Pretending to be elephants on the front of the boat.

July 26, 2010 - Passage to Bahia de San Francisquito

Sea Caves

Andy and I woke up at 2:30 am to start our passage to Bahia de San Francisquito.  It’s 84 miles from our spot at Isla San Marcos so we needed an early start if we were to get there by dark.  I took my seasick medicine the night before hoping all would be good.  It turned out to be a good thing since the second half of our ride was pretty rough.

I don’t know what it is about passages but I seem to get pretty cranky.  I know this about me so I tried really hard this time to be upbeat.  I get sleepy, then queasy, then a headache.  All of that proved true on this passage as well (even with the seasick medicine).   The highlight of the trip was when Andy caught a dorado.  It was a pretty good size and made for a great sushi dinner.  That’s my side of the story.  Andy says I was on watch and drug the fish for five miles…that it was so tired it finally gave up.  I know this not to be true as I just checked the lines about two minutes before he hollered “Fish on!”  But you can’t tell that to him…  all he saw was me on the front reading a book…I might as well have been painting my nails in his eyes (and next time, maybe I will). 
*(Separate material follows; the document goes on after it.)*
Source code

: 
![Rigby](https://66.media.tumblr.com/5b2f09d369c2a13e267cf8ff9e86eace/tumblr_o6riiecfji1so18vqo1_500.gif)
Anyway, we made it here safe and sound (through some very confused seas) and will have the second half of the fish tonight.

It’s pretty windy here which is a welcome change to the sweltering heat we’ve had the last few weeks.  We’re going to make way further north tomorrow to Animas Slot, about 15 miles south of Bahia Los Angeles.  We’re planning a quick trip to California from Bahia LA so we need to go ahead and get up there to work out the logistics.